As a mom to four picky eaters, I’m always looking for easy recipes that my kids will eat. One of my sisters recommended this recipe to me, and it was a hit!
Garlic Parmesan Zucchini Casserole
- 1 cup shredded mozzarella cheese
- ½ teaspoon salt
- 1 tablespoon minced garlic
- 2 eggs
- 4 cups grated zucchini I used about 3.5 medium zucchinis
- ½ cup grated Parmesan cheese plus an additional 2 tablespoons
- ½ cup shredded cheddar cheese
- ½ cup finely diced onion I like to use frozen diced onion as a shortcut
- ½ cup Panko breadcrumbs
- 2 tablespoons melted butter
- Preheat oven to 375 degrees Spray a small baking dish with cooking spray and set aside (I used a dish that was 8-in x 5-in, but an 8-inch square pan will also work).
- Place zucchini in a colander, sprinkle with salt, and allow to sit for about 10 minutes (this will help draw out some of the water from the zucchini).
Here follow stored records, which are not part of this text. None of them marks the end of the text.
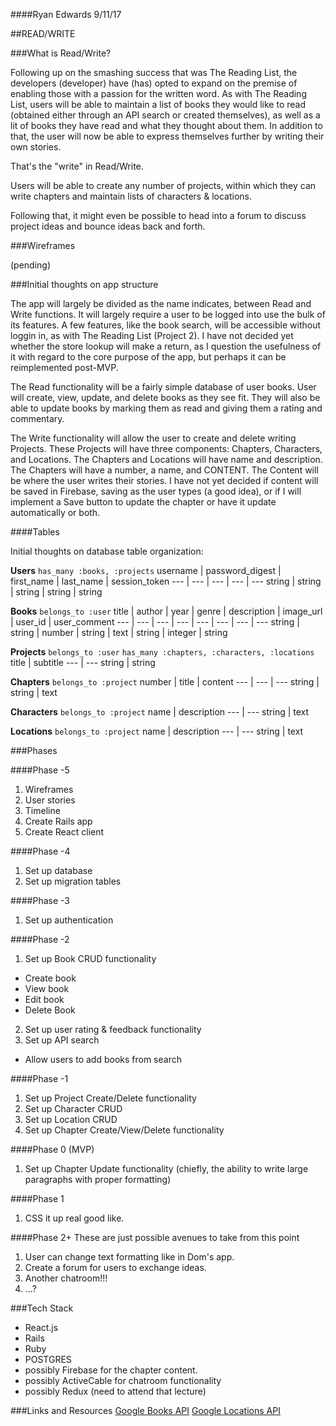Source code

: ####Ryan Edwards 9/11/17

##READ/WRITE

###What is Read/Write?

Following up on the smashing success that was The Reading List, the developers (developer) have (has) opted to expand on the premise of enabling those with a passion for the written word. As with The Reading List, users will be able to maintain a list of books they would like to read (obtained either through an API search or created themselves), as well as a lit of books they have read and what they thought about them. In addition to that, the user will now be able to express themselves further by writing their own stories.

That's the "write" in Read/Write.

Users will be able to create any number of projects, within which they can write chapters and maintain lists of characters & locations.

Following that, it might even be possible to head into a forum to discuss project ideas and bounce ideas back and forth.

###Wireframes

(pending)

###Initial thoughts on app structure

The app will largely be divided as the name indicates, between Read and Write functions. It will largely require a user to be logged into use the bulk of its features. A few features, like the book search, will be accessible without loggin in, as with The Reading List (Project 2). I have not decided yet whether the store lookup will make a return, as I question the usefulness of it with regard to the core purpose of the app, but perhaps it can be reimplemented post-MVP.

The Read functionality will be a fairly simple database of user books. User will create, view, update, and delete books as they see fit. They will also be able to update books by marking them as read and giving them a rating and commentary.

The Write functionality will allow the user to create and delete writing Projects. These Projects will have three components: Chapters, Characters, and Locations. The Chapters and Locations will have name and description. The Chapters will have a number, a name, and CONTENT. The Content will be where the user writes their stories. I have not yet decided if content will be saved in Firebase, saving as the user types (a good idea), or if I will implement a Save button to update the chapter or have it update automatically or both.

####Tables

Initial thoughts on database table organization:

**Users** `has_many :books, :projects`
username | password_digest | first_name | last_name | session_token
--- | --- | --- | --- | ---
string | string | string | string | string

**Books** `belongs_to :user`
title | author | year | genre | description | image_url | user_id | user_comment
--- | --- | --- | --- | --- | --- | --- | ---
string | string | number | string | text | string | integer | string

**Projects** `belongs_to :user` `has_many :chapters, :characters, :locations`
title | subtitle
--- | ---
string | string

**Chapters** `belongs_to :project`
number | title | content
--- | --- | ---
string | string | text

**Characters** `belongs_to :project`
name | description
--- | ---
string | text

**Locations** `belongs_to :project`
name | description
--- | ---
string | text

###Phases

####Phase -5
1. Wireframes
2. User stories
3. Timeline
4. Create Rails app
5. Create React client

####Phase -4
1. Set up database
2. Set up migration tables

####Phase -3
1. Set up authentication

####Phase -2
1. Set up Book CRUD functionality
  * Create book
  * View book
  * Edit book
  * Delete Book
2. Set up user rating & feedback functionality
3. Set up API search
  * Allow users to add books from search

####Phase -1
1. Set up Project Create/Delete functionality
2. Set up Character CRUD
3. Set up Location CRUD
4. Set up Chapter Create/View/Delete functionality

####Phase 0 (MVP)
1. Set up Chapter Update functionality (chiefly, the ability to write large paragraphs with proper formatting)

####Phase 1
1. CSS it up real good like.

####Phase 2+
These are just possible avenues to take from this point
1. User can change text formatting like in Dom's app.
2. Create a forum for users to exchange ideas.
3. Another chatroom!!!
3. ...?

###Tech Stack
* React.js
* Rails
* Ruby
* POSTGRES
* possibly Firebase for the chapter content.
* possibly ActiveCable for chatroom functionality
* possibly Redux (need to attend that lecture)

###Links and Resources
[Google Books API](https://developers.google.com/books/)
[Google Locations API](https://developers.google.com/maps/)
After 10 minutes, squeeze out moisture from the zucchini. TIP: In order to make sure that I get most of the water out of the zucchini (and avoid a runny casserole), I like wrap the zucchini in a dish towel. Squeeze it and wring it out multiple times while it's in the towel -- you will be shocked by how much liquid comes out!
- In the prepared dish, combine zucchini, onion, garlic, eggs, ½ cup Parmesan cheese, mozzarella cheese, and cheddar cheese. I like to use my hands to make sure that it’s all completely combined, and then gently press the mixture evenly into the prepared dish.
- Bake uncovered for 20 minutes.
- Meanwhile, in a small bowl, pour melted butter over breadcrumbs and 2 tablespoons of Parmesan cheese. Stir until completely combined.
- After 20 minutes, remove zucchini from the oven. Sprinkle buttered breadcrumbs over the zucchini and return the dish to the oven. Continue baking for about 5-10 more minutes, or until the top is golden brown and crispy.
- I just use a handheld box grater to shred my zucchini, but you can also put it through a food processor if you prefer.
- Make sure that you drain the zucchini before adding it to your casserole. To do so, I like to place the grated zucchini in a dish towel and squeeze it really hard to wring out all of the excess liquid.
- I've used three different types of cheese here: Parmesan, mozzarella and cheddar. You can substitute with an equal amount of any of your favorite cheeses -- or stick to just mozzarella or just cheddar.
- Garnish the dish with fresh herbs (such as chopped fresh parsley) for a bright burst of color and flavor.